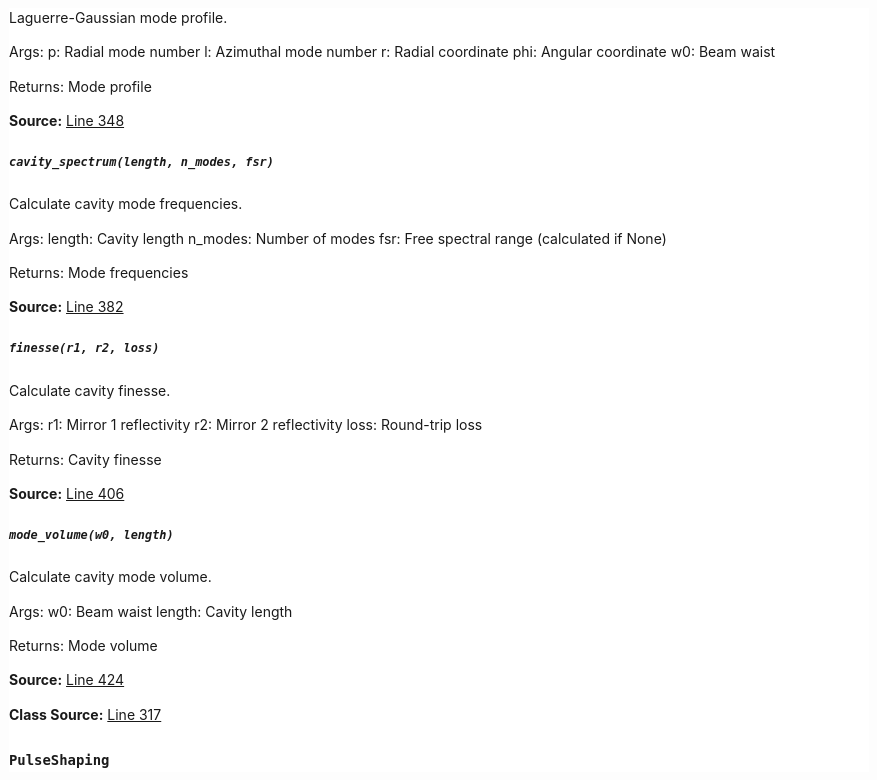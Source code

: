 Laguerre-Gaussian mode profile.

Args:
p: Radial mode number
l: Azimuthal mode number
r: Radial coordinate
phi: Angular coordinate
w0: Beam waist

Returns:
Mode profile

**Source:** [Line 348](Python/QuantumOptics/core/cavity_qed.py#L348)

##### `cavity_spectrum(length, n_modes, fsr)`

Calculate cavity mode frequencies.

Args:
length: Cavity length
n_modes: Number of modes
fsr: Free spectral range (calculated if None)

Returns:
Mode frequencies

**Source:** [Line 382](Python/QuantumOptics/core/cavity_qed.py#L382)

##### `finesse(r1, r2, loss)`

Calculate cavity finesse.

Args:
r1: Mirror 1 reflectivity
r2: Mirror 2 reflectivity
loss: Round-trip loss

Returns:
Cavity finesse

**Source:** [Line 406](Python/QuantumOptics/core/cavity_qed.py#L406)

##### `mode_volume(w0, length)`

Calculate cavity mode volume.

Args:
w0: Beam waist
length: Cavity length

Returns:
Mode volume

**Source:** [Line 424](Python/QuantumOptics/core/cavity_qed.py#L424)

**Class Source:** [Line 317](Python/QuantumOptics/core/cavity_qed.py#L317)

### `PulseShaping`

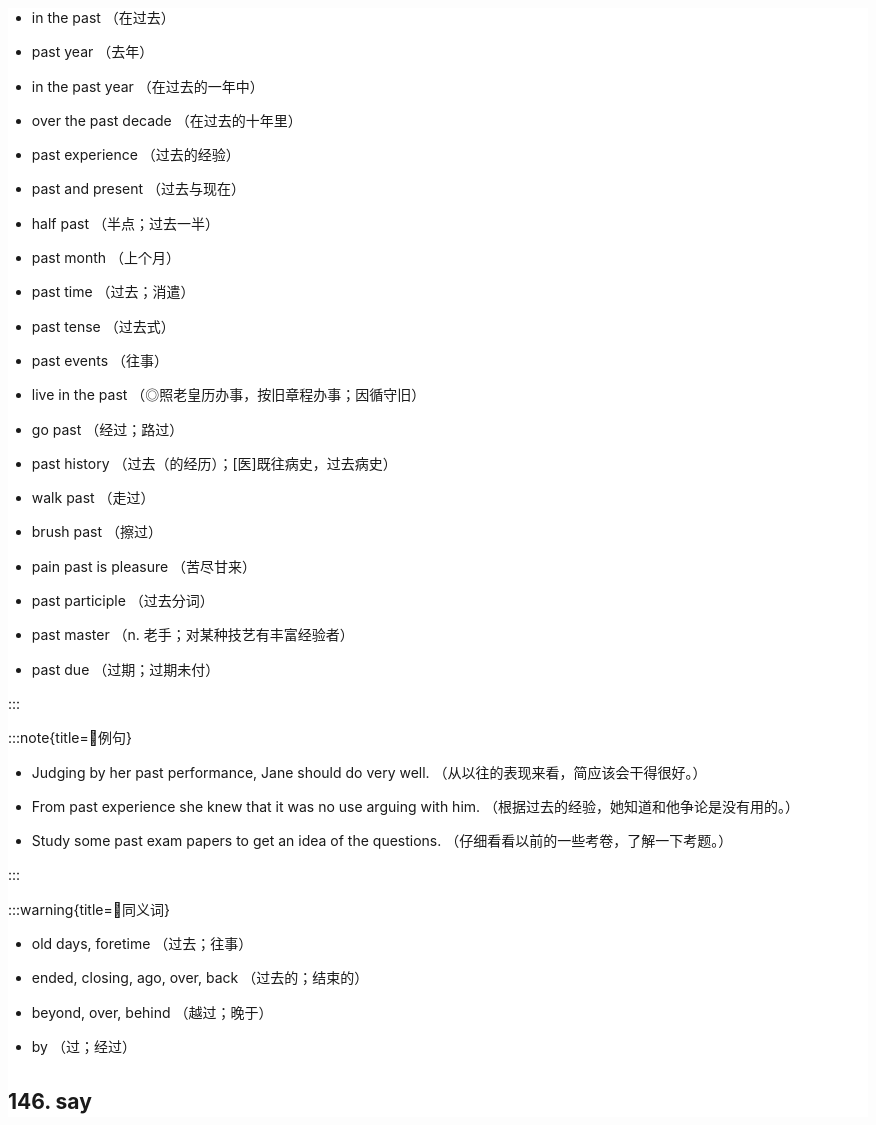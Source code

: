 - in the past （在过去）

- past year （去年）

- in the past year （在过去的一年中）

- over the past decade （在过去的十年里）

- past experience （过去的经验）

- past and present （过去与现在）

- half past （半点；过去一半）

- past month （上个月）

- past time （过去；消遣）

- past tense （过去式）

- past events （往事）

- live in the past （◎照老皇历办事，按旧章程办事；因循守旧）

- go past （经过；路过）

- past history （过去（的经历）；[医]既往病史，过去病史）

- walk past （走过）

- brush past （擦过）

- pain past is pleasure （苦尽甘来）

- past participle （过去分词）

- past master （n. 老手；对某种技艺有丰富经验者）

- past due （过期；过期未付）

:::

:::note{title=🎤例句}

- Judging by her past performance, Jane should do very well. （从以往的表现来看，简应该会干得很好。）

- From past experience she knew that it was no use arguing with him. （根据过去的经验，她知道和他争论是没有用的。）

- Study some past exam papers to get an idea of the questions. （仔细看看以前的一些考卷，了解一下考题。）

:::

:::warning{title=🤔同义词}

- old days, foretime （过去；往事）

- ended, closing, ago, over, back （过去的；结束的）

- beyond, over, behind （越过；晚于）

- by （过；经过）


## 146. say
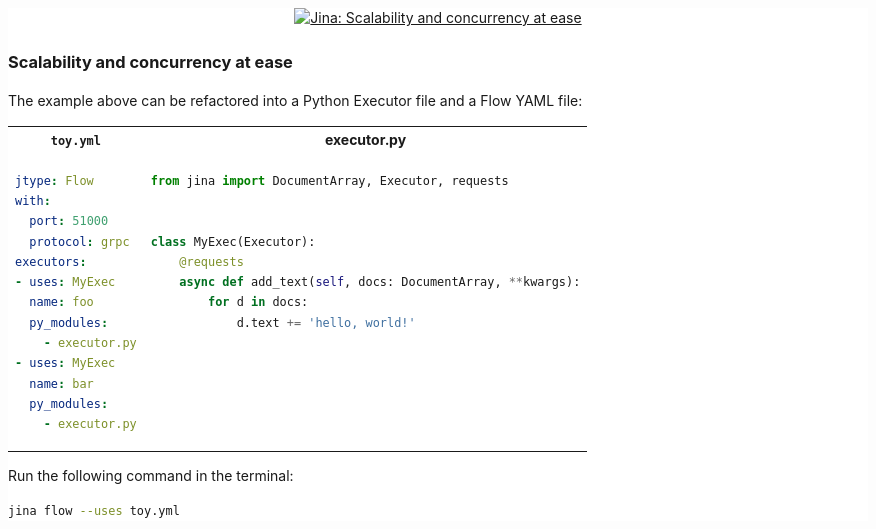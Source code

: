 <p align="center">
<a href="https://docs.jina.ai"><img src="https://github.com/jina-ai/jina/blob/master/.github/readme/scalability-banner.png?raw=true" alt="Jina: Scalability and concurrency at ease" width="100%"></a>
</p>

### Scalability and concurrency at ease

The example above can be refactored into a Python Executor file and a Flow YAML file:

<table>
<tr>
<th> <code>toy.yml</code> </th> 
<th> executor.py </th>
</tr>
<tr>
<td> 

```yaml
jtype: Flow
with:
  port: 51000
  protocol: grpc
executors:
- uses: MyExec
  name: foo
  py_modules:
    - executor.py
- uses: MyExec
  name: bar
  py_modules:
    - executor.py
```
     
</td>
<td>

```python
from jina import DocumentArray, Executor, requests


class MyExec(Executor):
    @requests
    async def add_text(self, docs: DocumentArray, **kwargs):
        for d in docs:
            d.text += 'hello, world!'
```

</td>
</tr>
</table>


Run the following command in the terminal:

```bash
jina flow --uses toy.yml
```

...

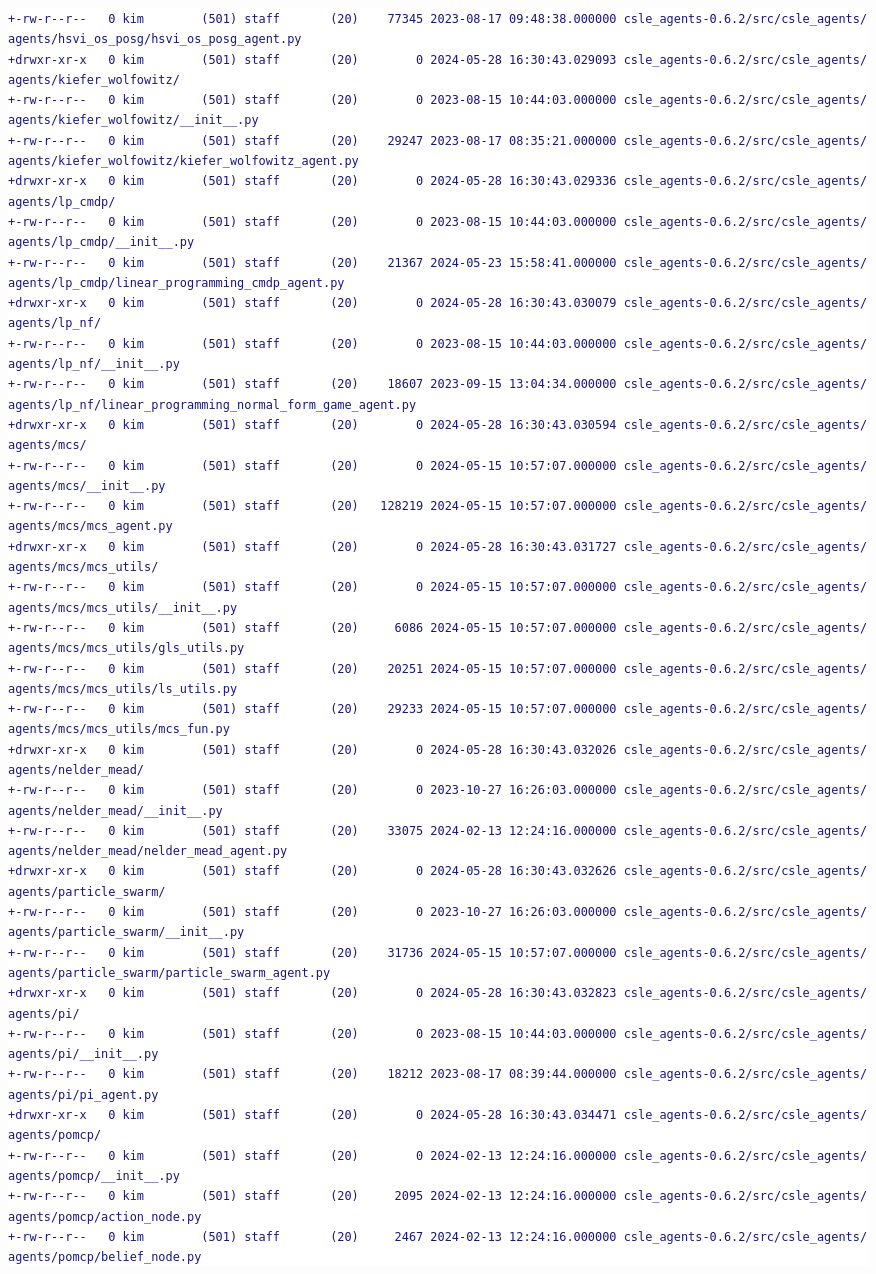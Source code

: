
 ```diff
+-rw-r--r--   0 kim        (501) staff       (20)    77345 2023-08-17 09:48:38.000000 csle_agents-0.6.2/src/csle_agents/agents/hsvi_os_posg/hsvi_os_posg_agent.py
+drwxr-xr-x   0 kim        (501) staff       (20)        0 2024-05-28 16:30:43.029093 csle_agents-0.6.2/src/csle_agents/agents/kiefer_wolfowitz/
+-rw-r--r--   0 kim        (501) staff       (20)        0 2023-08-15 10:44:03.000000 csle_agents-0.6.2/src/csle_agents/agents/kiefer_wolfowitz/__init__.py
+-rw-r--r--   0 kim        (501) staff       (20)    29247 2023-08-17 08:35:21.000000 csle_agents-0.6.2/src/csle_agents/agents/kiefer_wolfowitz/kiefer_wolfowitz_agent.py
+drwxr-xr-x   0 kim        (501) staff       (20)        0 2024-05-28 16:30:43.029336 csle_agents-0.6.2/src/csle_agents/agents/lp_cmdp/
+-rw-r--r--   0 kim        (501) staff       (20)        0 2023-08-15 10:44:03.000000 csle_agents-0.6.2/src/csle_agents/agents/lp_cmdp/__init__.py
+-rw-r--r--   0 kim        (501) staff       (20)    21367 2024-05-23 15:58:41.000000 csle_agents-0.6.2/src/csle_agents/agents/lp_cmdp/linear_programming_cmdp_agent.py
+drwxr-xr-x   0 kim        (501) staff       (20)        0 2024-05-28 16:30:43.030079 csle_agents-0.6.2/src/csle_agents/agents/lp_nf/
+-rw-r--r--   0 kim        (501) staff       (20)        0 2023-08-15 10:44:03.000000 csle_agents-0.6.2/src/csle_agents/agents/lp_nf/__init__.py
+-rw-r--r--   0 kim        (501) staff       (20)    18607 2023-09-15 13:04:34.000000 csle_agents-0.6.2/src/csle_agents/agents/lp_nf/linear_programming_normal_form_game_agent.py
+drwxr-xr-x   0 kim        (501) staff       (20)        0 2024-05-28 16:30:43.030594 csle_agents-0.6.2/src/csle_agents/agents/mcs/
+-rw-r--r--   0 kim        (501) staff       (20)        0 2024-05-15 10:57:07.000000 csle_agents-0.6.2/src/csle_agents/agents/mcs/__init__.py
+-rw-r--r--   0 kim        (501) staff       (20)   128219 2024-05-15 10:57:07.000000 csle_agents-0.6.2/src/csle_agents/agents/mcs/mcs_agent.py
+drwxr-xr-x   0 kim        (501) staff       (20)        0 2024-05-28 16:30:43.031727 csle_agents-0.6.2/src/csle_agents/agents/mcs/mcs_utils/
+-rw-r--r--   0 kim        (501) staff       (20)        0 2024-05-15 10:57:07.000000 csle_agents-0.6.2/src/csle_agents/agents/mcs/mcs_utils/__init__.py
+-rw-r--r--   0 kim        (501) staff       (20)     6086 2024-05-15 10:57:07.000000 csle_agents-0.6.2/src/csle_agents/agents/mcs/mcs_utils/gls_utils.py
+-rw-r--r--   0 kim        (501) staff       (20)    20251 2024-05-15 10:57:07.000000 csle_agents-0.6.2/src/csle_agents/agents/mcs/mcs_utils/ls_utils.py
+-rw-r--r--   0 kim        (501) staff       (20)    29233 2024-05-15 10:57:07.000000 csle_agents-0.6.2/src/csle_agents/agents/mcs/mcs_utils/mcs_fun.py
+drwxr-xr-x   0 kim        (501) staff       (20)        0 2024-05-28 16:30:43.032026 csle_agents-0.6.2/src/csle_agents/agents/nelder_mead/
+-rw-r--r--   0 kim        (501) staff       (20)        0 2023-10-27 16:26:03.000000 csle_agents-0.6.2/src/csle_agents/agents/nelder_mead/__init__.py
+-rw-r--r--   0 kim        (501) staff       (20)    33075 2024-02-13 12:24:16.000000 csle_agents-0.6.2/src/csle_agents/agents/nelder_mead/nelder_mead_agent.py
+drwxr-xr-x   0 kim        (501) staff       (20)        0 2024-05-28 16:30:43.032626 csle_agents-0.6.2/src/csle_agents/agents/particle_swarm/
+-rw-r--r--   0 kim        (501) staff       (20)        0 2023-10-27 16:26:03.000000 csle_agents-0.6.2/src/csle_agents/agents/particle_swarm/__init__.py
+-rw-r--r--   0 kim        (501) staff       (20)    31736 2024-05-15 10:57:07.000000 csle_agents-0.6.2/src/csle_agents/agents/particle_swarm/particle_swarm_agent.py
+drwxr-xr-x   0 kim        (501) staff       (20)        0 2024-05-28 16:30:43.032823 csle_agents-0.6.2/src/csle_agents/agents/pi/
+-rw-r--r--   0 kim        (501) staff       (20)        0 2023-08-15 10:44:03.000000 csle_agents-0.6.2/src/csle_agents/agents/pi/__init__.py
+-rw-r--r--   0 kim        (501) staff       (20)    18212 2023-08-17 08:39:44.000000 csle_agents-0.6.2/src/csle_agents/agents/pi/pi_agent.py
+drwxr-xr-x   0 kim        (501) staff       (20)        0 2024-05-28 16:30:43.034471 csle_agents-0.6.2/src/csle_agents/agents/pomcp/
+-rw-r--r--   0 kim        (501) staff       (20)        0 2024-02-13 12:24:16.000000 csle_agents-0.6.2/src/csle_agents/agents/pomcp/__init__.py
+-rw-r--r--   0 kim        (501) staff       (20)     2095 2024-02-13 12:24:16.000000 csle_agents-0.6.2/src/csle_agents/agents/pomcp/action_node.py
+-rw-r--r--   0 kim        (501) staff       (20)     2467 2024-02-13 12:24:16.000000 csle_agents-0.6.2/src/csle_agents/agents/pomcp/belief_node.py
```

---

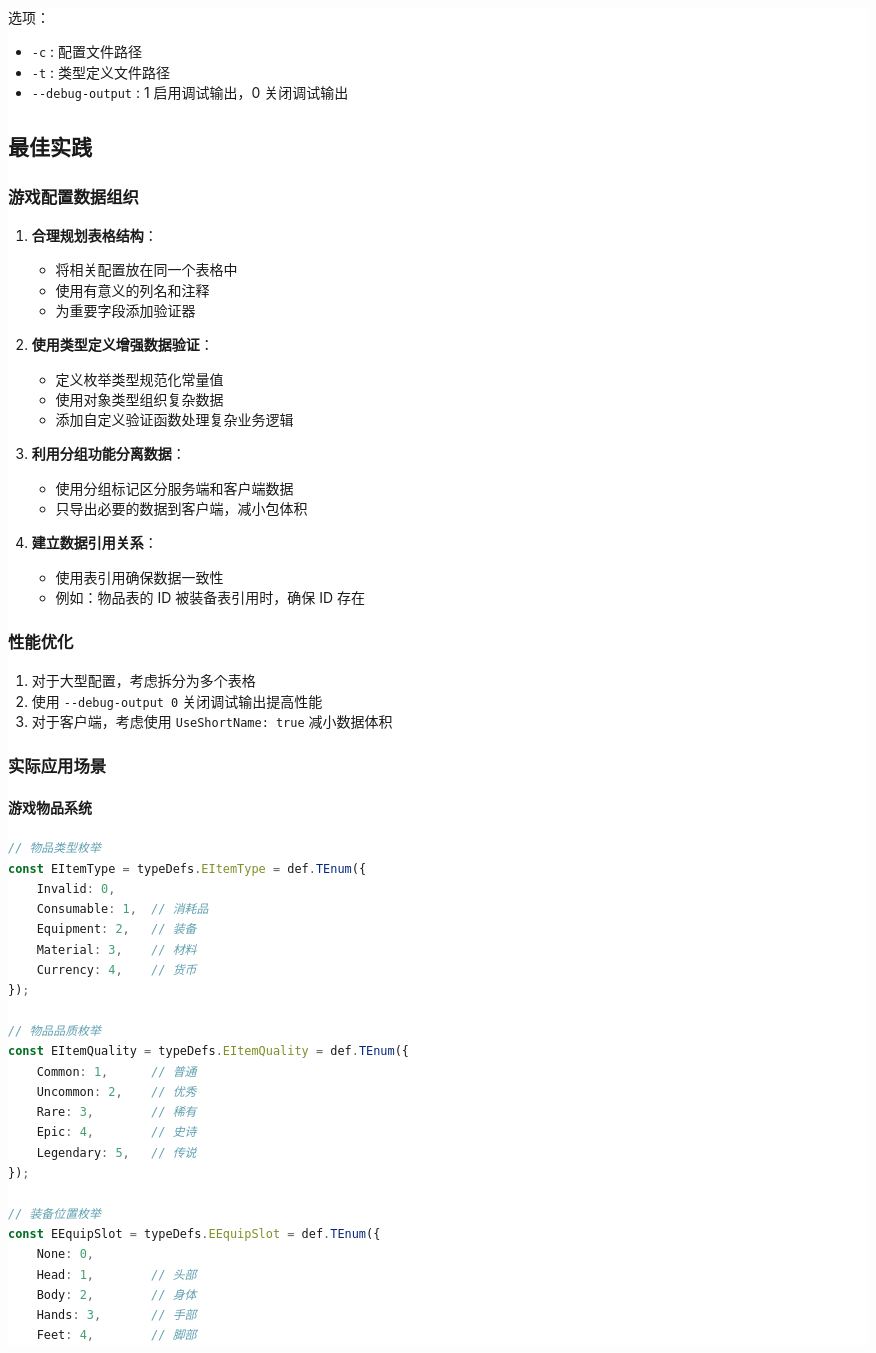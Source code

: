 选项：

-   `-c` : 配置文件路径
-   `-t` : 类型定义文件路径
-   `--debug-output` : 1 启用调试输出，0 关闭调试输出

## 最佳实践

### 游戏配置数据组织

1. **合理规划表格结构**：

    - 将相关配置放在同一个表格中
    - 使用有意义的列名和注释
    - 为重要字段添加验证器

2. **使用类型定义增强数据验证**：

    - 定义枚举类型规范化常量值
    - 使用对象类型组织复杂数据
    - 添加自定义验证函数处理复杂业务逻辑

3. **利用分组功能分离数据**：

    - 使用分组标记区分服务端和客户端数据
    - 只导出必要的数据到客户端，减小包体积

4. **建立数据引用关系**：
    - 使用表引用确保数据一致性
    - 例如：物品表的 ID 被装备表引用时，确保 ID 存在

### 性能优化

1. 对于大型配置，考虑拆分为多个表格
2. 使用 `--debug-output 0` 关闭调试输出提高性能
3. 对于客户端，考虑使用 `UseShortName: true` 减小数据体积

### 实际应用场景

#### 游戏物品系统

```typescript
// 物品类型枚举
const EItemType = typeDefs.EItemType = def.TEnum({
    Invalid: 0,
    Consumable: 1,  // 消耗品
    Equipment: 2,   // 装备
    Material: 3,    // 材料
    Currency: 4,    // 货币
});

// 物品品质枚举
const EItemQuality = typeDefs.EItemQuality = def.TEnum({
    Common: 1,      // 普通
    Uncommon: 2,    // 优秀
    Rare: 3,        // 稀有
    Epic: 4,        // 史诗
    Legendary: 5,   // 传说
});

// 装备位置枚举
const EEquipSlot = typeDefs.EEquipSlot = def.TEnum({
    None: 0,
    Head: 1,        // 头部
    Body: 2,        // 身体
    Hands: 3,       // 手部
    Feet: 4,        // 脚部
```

TO DO: Every line in the data above that includes the word "coordinate" should be copied.

EXERCISE OUTPUT:
r: Radial coordinate
phi: Angular coordinate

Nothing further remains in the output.